Provided information ▸
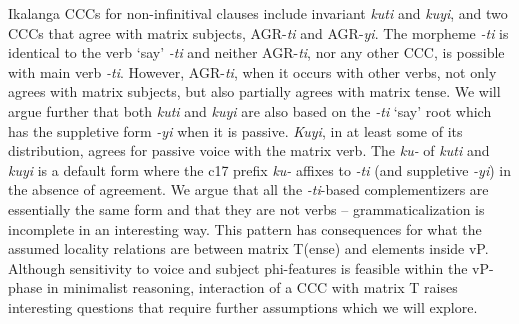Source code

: \documentclass[output=paper,
modfonts
]{langscibook}
\begin{document}
Ikalanga CCCs for non-infinitival clauses include invariant \textit{kuti} and \textit{kuyi}, and two CCCs that agree with matrix subjects, AGR-\textit{ti} and AGR-\textit{yi}. The morpheme \textit{-ti} is identical to the verb ‘say’ \textit{-ti} and neither AGR-\textit{ti}, nor any other CCC, is possible with main verb \textit{-ti}. However, AGR-\textit{ti}, when it occurs with other verbs, not only agrees with matrix subjects, but also partially agrees with matrix tense. We will argue further that both \textit{kuti} and \textit{kuyi} are also based on the \textit{-ti} ‘say’ root which has the suppletive form \textit{-yi} when it is passive. \textit{Kuyi}, in at least some of its distribution, agrees for passive voice with the matrix verb. The \textit{ku-} of \textit{kuti} and \textit{kuyi} is a default form where the c17 prefix \textit{ku-} affixes to \textit{-ti} (and suppletive \textit{-yi}) in the absence of agreement.  We argue that all the \textit{-ti}-based complementizers are essentially the same form and that they are not verbs – grammaticalization is incomplete in an interesting way. This pattern has consequences for what the assumed locality relations are between matrix T(ense)  and elements inside vP. Although sensitivity to voice and subject phi-features is feasible within the vP-phase in minimalist reasoning, interaction of a CCC with matrix T raises interesting questions that require further assumptions which we will explore.
\end{document}

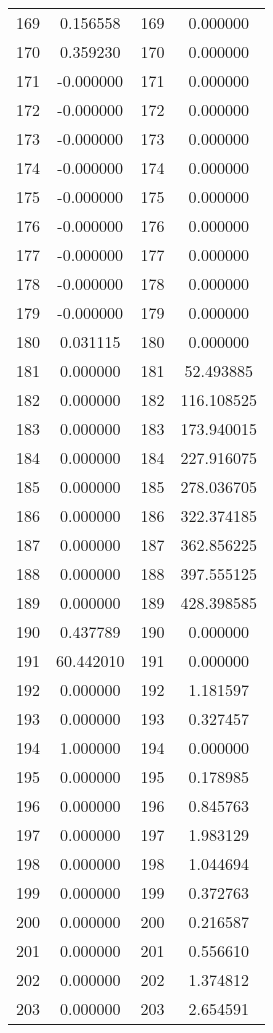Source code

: \documentclass[12pt]{article}
\begin{document}
\begin{longtable}{@{}cccc@{}}
169 & 0.156558 & 169 & 0.000000 \\
170 & 0.359230 & 170 & 0.000000 \\
171 & -0.000000 & 171 & 0.000000 \\
172 & -0.000000 & 172 & 0.000000 \\
173 & -0.000000 & 173 & 0.000000 \\
174 & -0.000000 & 174 & 0.000000 \\
175 & -0.000000 & 175 & 0.000000 \\
176 & -0.000000 & 176 & 0.000000 \\
177 & -0.000000 & 177 & 0.000000 \\
178 & -0.000000 & 178 & 0.000000 \\
179 & -0.000000 & 179 & 0.000000 \\
180 & 0.031115 & 180 & 0.000000 \\
181 & 0.000000 & 181 & 52.493885 \\
182 & 0.000000 & 182 & 116.108525 \\
183 & 0.000000 & 183 & 173.940015 \\
184 & 0.000000 & 184 & 227.916075 \\
185 & 0.000000 & 185 & 278.036705 \\
186 & 0.000000 & 186 & 322.374185 \\
187 & 0.000000 & 187 & 362.856225 \\
188 & 0.000000 & 188 & 397.555125 \\
189 & 0.000000 & 189 & 428.398585 \\
190 & 0.437789 & 190 & 0.000000 \\
191 & 60.442010 & 191 & 0.000000 \\
192 & 0.000000 & 192 & 1.181597 \\
193 & 0.000000 & 193 & 0.327457 \\
194 & 1.000000 & 194 & 0.000000 \\
195 & 0.000000 & 195 & 0.178985 \\
196 & 0.000000 & 196 & 0.845763 \\
197 & 0.000000 & 197 & 1.983129 \\
198 & 0.000000 & 198 & 1.044694 \\
199 & 0.000000 & 199 & 0.372763 \\
200 & 0.000000 & 200 & 0.216587 \\
201 & 0.000000 & 201 & 0.556610 \\
202 & 0.000000 & 202 & 1.374812 \\
203 & 0.000000 & 203 & 2.654591 \\

\end{longtable}
\end{document}
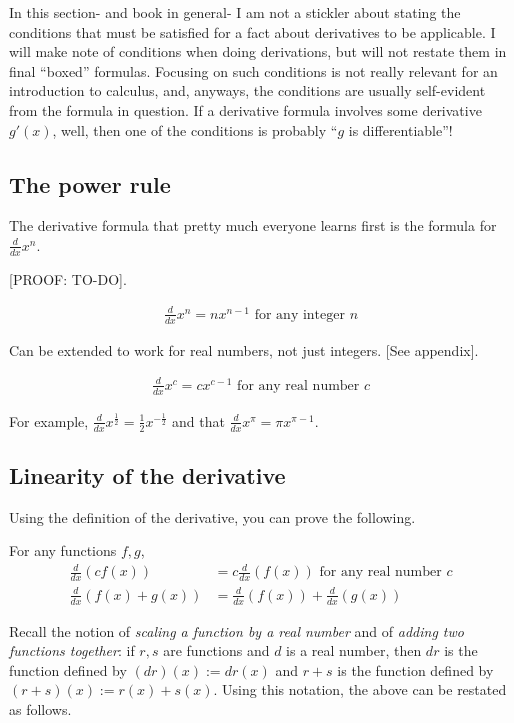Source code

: \documentclass{article}
\begin{document}
In this section- and book in general- I am not a stickler about stating the conditions that must be satisfied for a fact about derivatives to be applicable. I will make note of conditions when doing derivations, but will not restate them in final ``boxed'' formulas. Focusing on such conditions is not really relevant for an introduction to calculus, and, anyways, the conditions are usually self-evident from the formula in question. If a derivative formula involves some derivative $g'(x)$, well, then one of the conditions is probably ``$g$ is differentiable''!

\subsection*{The power rule}

The derivative formula that pretty much everyone learns first is the formula for $\frac{d}{dx} x^n$.

[PROOF: TO-DO].

\begin{align*}
    \frac{d}{dx} x^n = nx^{n - 1} \text{ for any integer $n$}
\end{align*}

Can be extended to work for real numbers, not just integers. [See appendix].

\begin{align*}
    \boxed
    {
        \frac{d}{dx} x^c = cx^{c - 1} \text{ for any real number $c$}
    }
\end{align*}

For example, $\frac{d}{dx} x^{\frac{1}{2}} = \frac{1}{2}x^{-\frac{1}{2}}$ and that $\frac{d}{dx} x^\pi = \pi x^{\pi - 1}$.

\subsection*{Linearity of the derivative}

Using the definition of the derivative, you can prove the following.

For any functions $f, g$,
\begin{align*}
    \frac{d}{dx}(cf(x)) &= c \frac{d}{dx}(f(x)) \text{ for any real number $c$} \\
    \frac{d}{dx}(f(x) + g(x)) &= \frac{d}{dx}(f(x)) + \frac{d}{dx}(g(x))
\end{align*}

Recall the notion of \textit{scaling a function by a real number} and of \textit{adding two functions together}: if $r, s$ are functions and $d$ is a real number, then $dr$ is the function defined by $(dr)(x) := dr(x)$ and $r + s$ is the function defined by $(r + s)(x) := r(x) + s(x)$. Using this notation, the above can be restated as follows. 
\end{document}
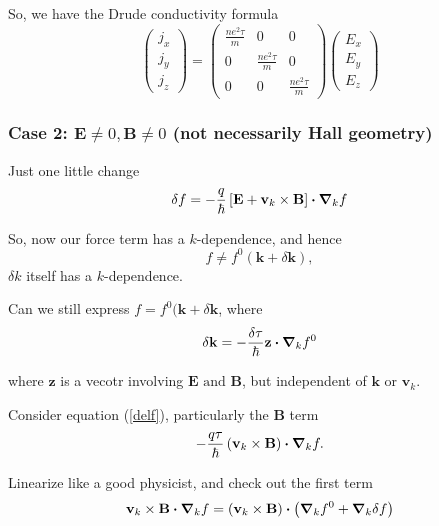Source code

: \documentclass[a4paper]{article}
\newcommand{\hcut}{\hbar}
\begin{document}
So, we have the Drude conductivity formula 
\begin{equation}
	\begin{pmatrix} j_x\\ j_y\\ j_z \end{pmatrix}
	= \begin{pmatrix} 
	\frac{ne^2\tau}{m} & 0 & 0\\
0 & \frac{ne^2\tau}{m} & 0 \\
0 & 0 & \frac{ne^2\tau}{m}\end{pmatrix} 
\begin{pmatrix} E_x\\E_y\\E_z \end{pmatrix} 
\end{equation}

\subsubsection*{Case 2: $ \mathbf{E} \neq  0, \mathbf{B} \neq  0$ (not necessarily Hall geometry)}
Just one little change
\begin{equation}
	\label{delf}
	\delta f = -\frac{q}{\hcut}\left[ \mathbf{E} + \mathbf{v}_k \times \mathbf{B} \right]\vdot \grad_k  f
\end{equation}

So, now our force term has a $k$-dependence, and hence 
\[
	f \neq  f^{0}(\textbf{k} + \delta \mathbf{k})
,\] 
$\delta k$ itself has a $k$-dependence.

Can we still express $f = f^{0}(\textbf{k} + \delta \mathbf{k}$, where
\begin{equation}
	\label{delk}
	\delta \mathbf{k} = -\frac{\delta \tau}{\hcut}\textbf{z} \vdot\grad_k f^{0}
\end{equation}

where $ \mathbf{z}$ is a vecotr involving $ \mathbf{E} \text{ and } \mathbf{B}$,
but independent of $ \mathbf{k}$ or $ \mathbf{v}_k$.

Consider equation (\ref{delf}), particularly the $ \mathbf{B}$ term
\[
-\frac{q\tau}{\hcut}\left( \mathbf{v}_k \times  \mathbf{B} \right) \vdot\grad_k f
.\] 

Linearize like a good physicist, and check out the first term
\begin{equation}
	\mathbf{v}_k \times  \mathbf{B}\vdot\grad_k f
	= \left( \mathbf{v}_k \times  \mathbf{B} \right) \vdot 
	\left( \grad_k f^{0} + \grad_k \delta f\right) 
\end{equation}
\end{document}
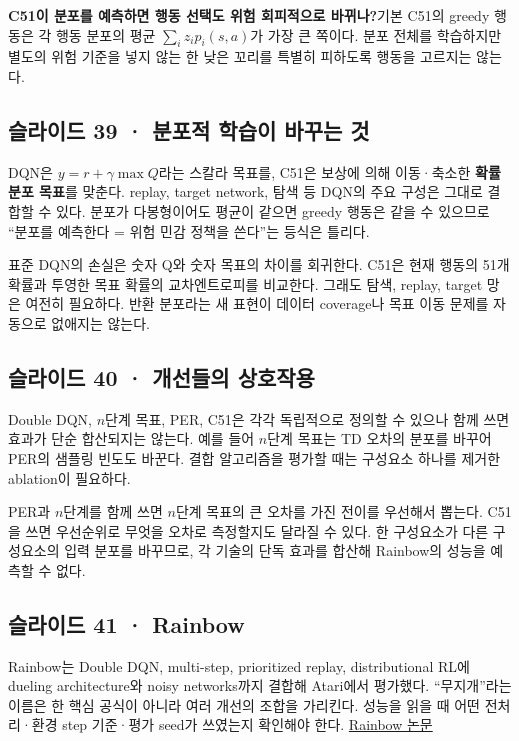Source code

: \documentclass[11pt,a4paper]{article}
\begin{document}
\par\medskip\noindent\textbf{C51이 분포를 예측하면 행동 선택도 위험 회피적으로 바뀌나?}\quad 기본 C51의 greedy 행동은 각 행동 분포의 평균 $\sum_i z_i p_i(s,a)$가 가장 큰 쪽이다. 분포 전체를 학습하지만 별도의 위험 기준을 넣지 않는 한 낮은 꼬리를 특별히 피하도록 행동을 고르지는 않는다.\par

\subsection{슬라이드 39 · 분포적 학습이 바꾸는 것}

DQN은 $y=r+\gamma\max Q$라는 스칼라 목표를, C51은 보상에 의해 이동·축소한 \textbf{확률 분포 목표}를 맞춘다. replay, target network, 탐색 등 DQN의 주요 구성은 그대로 결합할 수 있다. 분포가 다봉형이어도 평균이 같으면 greedy 행동은 같을 수 있으므로 “분포를 예측한다 = 위험 민감 정책을 쓴다”는 등식은 틀리다.\par

표준 DQN의 손실은 숫자 Q와 숫자 목표의 차이를 회귀한다. C51은 현재 행동의 51개 확률과 투영한 목표 확률의 교차엔트로피를 비교한다. 그래도 탐색, replay, target 망은 여전히 필요하다. 반환 분포라는 새 표현이 데이터 coverage나 목표 이동 문제를 자동으로 없애지는 않는다.\par

\subsection{슬라이드 40 · 개선들의 상호작용}

Double DQN, $n$단계 목표, PER, C51은 각각 독립적으로 정의할 수 있으나 함께 쓰면 효과가 단순 합산되지는 않는다. 예를 들어 $n$단계 목표는 TD 오차의 분포를 바꾸어 PER의 샘플링 빈도도 바꾼다. 결합 알고리즘을 평가할 때는 구성요소 하나를 제거한 ablation이 필요하다.\par

PER과 $n$단계를 함께 쓰면 $n$단계 목표의 큰 오차를 가진 전이를 우선해서 뽑는다. C51을 쓰면 우선순위로 무엇을 오차로 측정할지도 달라질 수 있다. 한 구성요소가 다른 구성요소의 입력 분포를 바꾸므로, 각 기술의 단독 효과를 합산해 Rainbow의 성능을 예측할 수 없다.\par

\subsection{슬라이드 41 · Rainbow}

Rainbow는 Double DQN, multi-step, prioritized replay, distributional RL에 dueling architecture와 noisy networks까지 결합해 Atari에서 평가했다. “무지개”라는 이름은 한 핵심 공식이 아니라 여러 개선의 조합을 가리킨다. 성능을 읽을 때 어떤 전처리·환경 step 기준·평가 seed가 쓰였는지 확인해야 한다. \href{https://arxiv.org/abs/1710.02298}{Rainbow 논문}\par
\end{document}

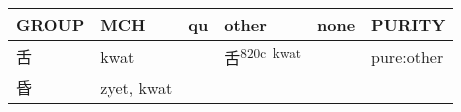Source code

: \documentclass[14pt,a4paper]{scrartcl}
\begin{document}
\begin{longtable}[c]{@{}llllll@{}}
\toprule
\begin{minipage}[b]{0.14\columnwidth}\raggedright\strut
GROUP
\strut\end{minipage} &
\begin{minipage}[b]{0.14\columnwidth}\raggedright\strut
MCH
\strut\end{minipage} &
\begin{minipage}[b]{0.14\columnwidth}\raggedright\strut
qu
\strut\end{minipage} &
\begin{minipage}[b]{0.14\columnwidth}\raggedright\strut
other
\strut\end{minipage} &
\begin{minipage}[b]{0.14\columnwidth}\raggedright\strut
none
\strut\end{minipage} &
\begin{minipage}[b]{0.14\columnwidth}\raggedright\strut
PURITY
\strut\end{minipage}\tabularnewline
\midrule
\endhead
\begin{minipage}[t]{0.14\columnwidth}\raggedright\strut
舌
\strut\end{minipage} &
\begin{minipage}[t]{0.14\columnwidth}\raggedright\strut
kwat
\strut\end{minipage} &
\begin{minipage}[t]{0.14\columnwidth}\raggedright\strut
\strut\end{minipage} &
\begin{minipage}[t]{0.14\columnwidth}\raggedright\strut
舌\textsuperscript{820c~kwat}
\strut\end{minipage} &
\begin{minipage}[t]{0.14\columnwidth}\raggedright\strut
\strut\end{minipage} &
\begin{minipage}[t]{0.14\columnwidth}\raggedright\strut
pure:other
\strut\end{minipage}\tabularnewline
\begin{minipage}[t]{0.14\columnwidth}\raggedright\strut
昏
\strut\end{minipage} &
\begin{minipage}[t]{0.14\columnwidth}\raggedright\strut
zyet, kwat
\strut\end{minipage} &
\begin{minipage}[t]{0.14\columnwidth}\raggedright\strut
\strut\end{minipage} &

\end{longtable}
\end{document}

Exercise ▸ Starting at the first line of the records and stopping after the line with "180 & 0.031115 & 180 & 0.000000 \\", copy each line exactly; pictures stay out.

Solution for this task ▸
Source code

: \documentclass[output=paper,
modfonts
]{langscibook}
\begin{document}
Ikalanga CCCs for non-infinitival clauses include invariant \textit{kuti} and \textit{kuyi}, and two CCCs that agree with matrix subjects, AGR-\textit{ti} and AGR-\textit{yi}. The morpheme \textit{-ti} is identical to the verb ‘say’ \textit{-ti} and neither AGR-\textit{ti}, nor any other CCC, is possible with main verb \textit{-ti}. However, AGR-\textit{ti}, when it occurs with other verbs, not only agrees with matrix subjects, but also partially agrees with matrix tense. We will argue further that both \textit{kuti} and \textit{kuyi} are also based on the \textit{-ti} ‘say’ root which has the suppletive form \textit{-yi} when it is passive. \textit{Kuyi}, in at least some of its distribution, agrees for passive voice with the matrix verb. The \textit{ku-} of \textit{kuti} and \textit{kuyi} is a default form where the c17 prefix \textit{ku-} affixes to \textit{-ti} (and suppletive \textit{-yi}) in the absence of agreement.  We argue that all the \textit{-ti}-based complementizers are essentially the same form and that they are not verbs – grammaticalization is incomplete in an interesting way. This pattern has consequences for what the assumed locality relations are between matrix T(ense)  and elements inside vP. Although sensitivity to voice and subject phi-features is feasible within the vP-phase in minimalist reasoning, interaction of a CCC with matrix T raises interesting questions that require further assumptions which we will explore.
\end{document}

Source code

: \documentclass[12pt]{article}
\begin{document}
\begin{longtable}{@{}cccc@{}}
169 & 0.156558 & 169 & 0.000000 \\
170 & 0.359230 & 170 & 0.000000 \\
171 & -0.000000 & 171 & 0.000000 \\
172 & -0.000000 & 172 & 0.000000 \\
173 & -0.000000 & 173 & 0.000000 \\
174 & -0.000000 & 174 & 0.000000 \\
175 & -0.000000 & 175 & 0.000000 \\
176 & -0.000000 & 176 & 0.000000 \\
177 & -0.000000 & 177 & 0.000000 \\
178 & -0.000000 & 178 & 0.000000 \\
179 & -0.000000 & 179 & 0.000000 \\
180 & 0.031115 & 180 & 0.000000 \\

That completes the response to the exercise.